------ INPUT RECORDS
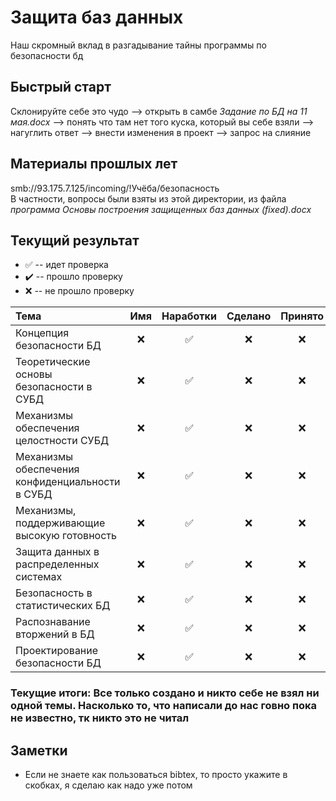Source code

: # Защита баз данных
Наш скромный вклад в разгадывание тайны программы по безопасности бд

## Быстрый старт
Склонируйте себе это чудо --> открыть в самбе *Задание по БД на 11 мая.docx* --> понять что там нет того куска, который вы себе взяли --> нагуглить ответ --> внести изменения в проект --> запрос на слияние

## Материалы прошлых лет
smb://93.175.7.125/incoming/!Учёба/безопасность  
В частности, вопросы были взяты из этой директории, из файла *программа Основы построения защищенных баз данных (fixed).docx*

## Текущий результат

* :white_check_mark: -- идет проверка
* :heavy_check_mark: -- прошло проверку
* :x: -- не прошло проверку

| Тема | Имя | Наработки | Сделано | Принято |
| :--- | :-: | :--------:| :-----: | :-----: |
| Концепция безопасности БД                       | :x: | :white_check_mark: | :x: | :x: |
| Теоретические основы безопасности в СУБД        | :x: | :white_check_mark: | :x: | :x: |
| Механизмы обеспечения целостности СУБД          | :x: | :white_check_mark: | :x: | :x: |
| Механизмы обеспечения конфиденциальности в СУБД | :x: | :white_check_mark: | :x: | :x: |
| Механизмы, поддерживающие высокую готовность    | :x: | :white_check_mark: | :x: | :x: |
| Защита данных в распределенных системах         | :x: | :white_check_mark: | :x: | :x: |
| Безопасность в статистических БД                | :x: | :white_check_mark: | :x: | :x: |
| Распознавание вторжений в БД                    | :x: | :white_check_mark: | :x: | :x: |
| Проектирование безопасности БД                  | :x: | :white_check_mark: | :x: | :x: |

### Текущие итоги: Все только создано и никто себе не взял ни одной темы. Насколько то, что написали до нас говно пока не известно, тк никто это не читал

## Заметки
* Если не знаете как пользоваться bibtex, то просто укажите в скобках, я сделаю как надо уже потом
------------
[EXERCISE PROMPT] Repeat the records above exactly, without pictures.

[SOLUTION FOR THIS PROBLEM]
Source code

: # Защита баз данных
Наш скромный вклад в разгадывание тайны программы по безопасности бд

## Быстрый старт
Склонируйте себе это чудо --> открыть в самбе *Задание по БД на 11 мая.docx* --> понять что там нет того куска, который вы себе взяли --> нагуглить ответ --> внести изменения в проект --> запрос на слияние

## Материалы прошлых лет
smb://93.175.7.125/incoming/!Учёба/безопасность  
В частности, вопросы были взяты из этой директории, из файла *программа Основы построения защищенных баз данных (fixed).docx*

## Текущий результат

* :white_check_mark: -- идет проверка
* :heavy_check_mark: -- прошло проверку
* :x: -- не прошло проверку

| Тема | Имя | Наработки | Сделано | Принято |
| :--- | :-: | :--------:| :-----: | :-----: |
| Концепция безопасности БД                       | :x: | :white_check_mark: | :x: | :x: |
| Теоретические основы безопасности в СУБД        | :x: | :white_check_mark: | :x: | :x: |
| Механизмы обеспечения целостности СУБД          | :x: | :white_check_mark: | :x: | :x: |
| Механизмы обеспечения конфиденциальности в СУБД | :x: | :white_check_mark: | :x: | :x: |
| Механизмы, поддерживающие высокую готовность    | :x: | :white_check_mark: | :x: | :x: |
| Защита данных в распределенных системах         | :x: | :white_check_mark: | :x: | :x: |
| Безопасность в статистических БД                | :x: | :white_check_mark: | :x: | :x: |
| Распознавание вторжений в БД                    | :x: | :white_check_mark: | :x: | :x: |
| Проектирование безопасности БД                  | :x: | :white_check_mark: | :x: | :x: |

### Текущие итоги: Все только создано и никто себе не взял ни одной темы. Насколько то, что написали до нас говно пока не известно, тк никто это не читал

## Заметки
* Если не знаете как пользоваться bibtex, то просто укажите в скобках, я сделаю как надо уже потом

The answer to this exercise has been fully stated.